I’m always curious about new ways of visualizing information. So when iMindMap 11 was released with a new radial map view, in which topics are displayed as concentric circles, I just had to know more.
Here are some insights into what it is, how it works and what it can do for you, from OpenGenius sales and marketing executive Rowanne Whatley:
Chuck Frey: Why did you create this view? What is its purpose?
Rowanne Whatley: As with all of our versions of iMindMap, we aim to develop memorable features and views that enable individuals and teams to work more creatively. Radial view is just one of iMindMap 11’s unique views that allows you to work in your way. Taking inspiration from a sunburst chart, radial map view displays information in a meaningful and vibrant way.
Frey: What specific problems does it solve?
Whatley: The way in which nodes are displayed in radial map view allows for complex information to be broken down into smaller, more manageable chunks. Within this view you can plan for future projects, display workflows and outline goals in a truly individual way.
Frey: What relationships can it reveal that aren’t obvious in a conventional mind map?
Whatley: In radial map view, and its 360° view, you have the ability to hone in on specific areas and nodes. By doing this, you can zoom in on a particular area of your work, especially important when a project grows. Focusing in and out will allow you to spot missing parts of the puzzle and draw connections with other nodes that are part of the larger project.
Frey: Your website says this about radial view: “At a glance, you can see the significance of each node by its size.” So, are larger nodes more important?
Whatley: To some extent, yes. Larger nodes act as an overarching topic to the child nodes that are attached to them. For example a larger node could be called ‘Initiatives’, and child nodes attached to the larger node could be called ‘Referrals’ or ‘Marketing.’ If you were to switch from mind map view to radial map view, your parent branches would then turn into the larger nodes, and child branches to smaller nodes. You have the ability to increase and decrease the size of nodes dependant on their significance or priority. Radial map view is great for providing an entire project overview, as you have the ability to view your most significant tasks/ideas within an instant.
Frey: How does radial map view communicate higher-level information to others in an easy-to-understand way?

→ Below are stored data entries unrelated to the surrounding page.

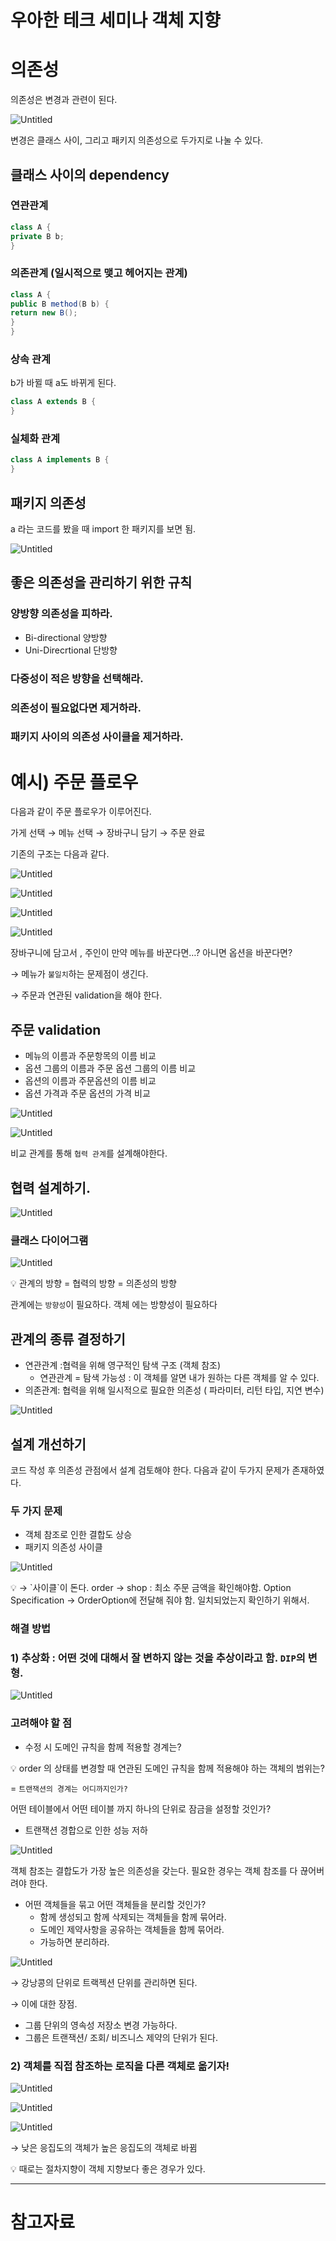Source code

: # 우아한 테크 세미나 객체 지향

 

# 의존성

의존성은 변경과 관련이 된다. 

![Untitled](https://s3-us-west-2.amazonaws.com/secure.notion-static.com/c6b97978-bf42-4de2-83e6-5c357aa9ef04/Untitled.png)

변경은 클래스 사이, 그리고 패키지 의존성으로 두가지로 나눌 수 있다. 

## 클래스 사이의 dependency

### 연관관계

```java
class A {
private B b;
}
```

### 의존관계  (일시적으로 맺고 헤어지는 관계)

```java
class A {
public B method(B b) {
return new B();
}
}
```

### 상속 관계

b가 바뀔 때 a도 바뀌게 된다. 

```java
class A extends B {
}
```

### 실체화 관계

```java
class A implements B {
}
```

## 패키지 의존성

a 라는 코드를 봤을 때 import 한 패키지를 보면 됨.

![Untitled](https://s3-us-west-2.amazonaws.com/secure.notion-static.com/068c178a-3391-46d5-a15a-37327b95b5eb/Untitled.png)

## 좋은 의존성을 관리하기 위한 규칙

### 양방향 의존성을 피하라.

- Bi-directional 양방향
- Uni-Direcrtional 단방향

### 다중성이 적은 방향을 선택해라.

### 의존성이 필요없다면 제거하라.

### 패키지 사이의 의존성 사이클을 제거하라.

# 예시) 주문 플로우

다음과 같이 주문 플로우가 이루어진다. 

가게 선택 → 메뉴 선택 → 장바구니 담기 → 주문 완료

기존의 구조는 다음과 같다. 

![Untitled](https://s3-us-west-2.amazonaws.com/secure.notion-static.com/8d0db93c-012e-4f42-9f5a-f05acc9e313e/Untitled.png)

![Untitled](https://s3-us-west-2.amazonaws.com/secure.notion-static.com/60cf29eb-a743-4007-979d-785382affb7d/Untitled.png)

![Untitled](https://s3-us-west-2.amazonaws.com/secure.notion-static.com/26134216-d525-43dd-bb97-3069cb85b734/Untitled.png)

![Untitled](https://s3-us-west-2.amazonaws.com/secure.notion-static.com/a8b3a7ec-90e5-4f51-a60c-c882bb1a663c/Untitled.png)

장바구니에 담고서 , 주인이 만약 메뉴를 바꾼다면…? 아니면 옵션을 바꾼다면? 

→  메뉴가 `불일치`하는 문제점이 생긴다. 

→ 주문과 연관된 validation을 해야 한다. 

## 주문 validation

- 메뉴의 이름과 주문항목의 이름 비교
- 옵션 그룹의 이름과 주문 옵션 그룹의 이름 비교
- 옵션의 이름과 주문옵션의 이름 비교
- 옵션 가격과 주문 옵션의 가격 비교

![Untitled](https://s3-us-west-2.amazonaws.com/secure.notion-static.com/8c4db4eb-2d2c-4941-b217-da674ef8ac82/Untitled.png)

![Untitled](https://s3-us-west-2.amazonaws.com/secure.notion-static.com/87cb0c2b-fc01-4fec-95b4-1f517c1d17ef/Untitled.png)

비교 관계를 통해 `협력 관계`를 설계해야한다. 

## 협력 설계하기.

![Untitled](https://s3-us-west-2.amazonaws.com/secure.notion-static.com/904d90ff-0211-4da6-98ee-436c179e32e8/Untitled.png)

### 클래스 다이어그램

![Untitled](https://s3-us-west-2.amazonaws.com/secure.notion-static.com/abddf422-038e-4f29-a997-d6d5ad319c2f/Untitled.png)

<aside>
💡 관계의 방향 = 협력의 방향 = 의존성의 방향

</aside>

관계에는 `방향성`이 필요하다. 객체 에는 방향성이 필요하다

## 관계의 종류 결정하기

- 연관관계 :협력을 위해 영구적인 탐색 구조 (객체 참조)
    - 연관관계 = 탐색 가능성 : 이 객체를 알면 내가 원하는 다른 객체를 알 수 있다.
- 의존관계: 협력을 위해 일시적으로 필요한 의존성 ( 파라미터, 리턴 타입, 지연 변수)

![Untitled](https://s3-us-west-2.amazonaws.com/secure.notion-static.com/c44b7d49-d5d4-421d-9d22-286b611b4b76/Untitled.png)

## 설계 개선하기

코드 작성 후 의존성 관점에서 설계 검토해야 한다. 
다음과 같이 두가지 문제가 존재하였다. 

### 두 가지 문제

- 객체 참조로 인한 결합도 상승
- 패키지 의존성 사이클

![Untitled](https://s3-us-west-2.amazonaws.com/secure.notion-static.com/8aa9ee30-cfb5-4576-a2bd-d04ac2b9f40b/Untitled.png)

<aside>
💡 → `사이클`이 돈다. 
order → shop : 최소 주문 금액을 확인해야함.
Option Specification → OrderOption에 전달해 줘야 함. 일치되었는지 확인하기 위해서.

</aside>

### 해결 방법

### 1) 추상화 : 어떤 것에 대해서 잘 변하지 않는 것을 추상이라고 함. `DIP`의 변형.

![Untitled](https://s3-us-west-2.amazonaws.com/secure.notion-static.com/5d5474aa-18c5-4cc2-b597-fb8d97ddc848/Untitled.png)

### 고려해야 할 점

- 수정 시 도메인 규칙을 함께 적용할 경계는?

<aside>
💡 order 의 상태를 변경할 때 연관된 도메인 규칙을 함께 적용해야 하는 객체의 범위는?

= `트랜잭션의 경계는 어디까지인가?` 

어떤 테이블에서 어떤 테이블 까지 하나의 단위로 잠금을 설정할 것인가? 

</aside>

- 트랜잭션 경합으로 인한 성능 저하

![Untitled](https://s3-us-west-2.amazonaws.com/secure.notion-static.com/f44393a9-42bf-4b93-bb7b-03ef7869439a/Untitled.png)

객체 참조는 결합도가 가장 높은 의존성을 갖는다. 필요한 경우는 객체 참조를 다 끊어버려야 한다. 

- 어떤 객체들을 묶고 어떤 객체들을 분리할 것인가?
    - 함께 생성되고 함께 삭제되는 객체들을 함께 묶어라.
    - 도메인 제약사항을 공유하는 객체들을 함께 묶어라.
    - 가능하면 분리하라.

![Untitled](https://s3-us-west-2.amazonaws.com/secure.notion-static.com/481e8eb1-d094-43be-ac80-cd12b9fd21dd/Untitled.png)

→ 강낭콩의 단위로 트랙젝션 단위를 관리하면 된다.

→ 이에 대한 장점. 

- 그룹 단위의 영속성 저장소 변경 가능하다.
- 그룹은 트랜잭션/ 조회/ 비즈니스 제약의 단위가 된다.

### 2) 객체를 직접 참조하는 로직을 다른 객체로 옮기자!

![Untitled](https://s3-us-west-2.amazonaws.com/secure.notion-static.com/be8443bf-1396-4a4e-a824-74b68fb9313a/Untitled.png)

![Untitled](https://s3-us-west-2.amazonaws.com/secure.notion-static.com/32f5bb13-e28f-42ff-940f-bd7989fbbe82/Untitled.png)

![Untitled](https://s3-us-west-2.amazonaws.com/secure.notion-static.com/85f66974-4ed7-42c8-80b6-88df11a7940a/Untitled.png)

→ 낮은 응집도의 객체가 높은 응집도의 객체로 바뀜 

<aside>
💡 때로는 절차지향이 객체 지향보다 좋은 경우가 있다.

</aside>

---

# 참고자료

In what ways does it help prevent information overwhelm?
Whatley: The software itself, and in particular radial map view, prides itself on its visual and intuitive interface. Being able to see your higher level information in a clear, 360-degree view makes information presented less overwhelming. Complex details are hidden underneath for you to zoom in on, so they don’t obstruct your top-level information. Having the ability to see the bigger picture and zoom in and out enables users to stay focused on their end goal with their easy-to-digest nodes.
Frey: Has radial map view proven to be a more effective way to communicate plans and project information to non-visual thinkers than mind maps?
Whatley: Like many of our new views in iMindMap 11, radial map as well as organizational charts, split screen view and bubble view provide users with an unlimited canvas to start projects and begin brainstorming ideas. The unlimited canvas space means there are no limits to your ideas or creativity. Having no limits allows for greater projects to be planned and more innovative ideas to be brought to life.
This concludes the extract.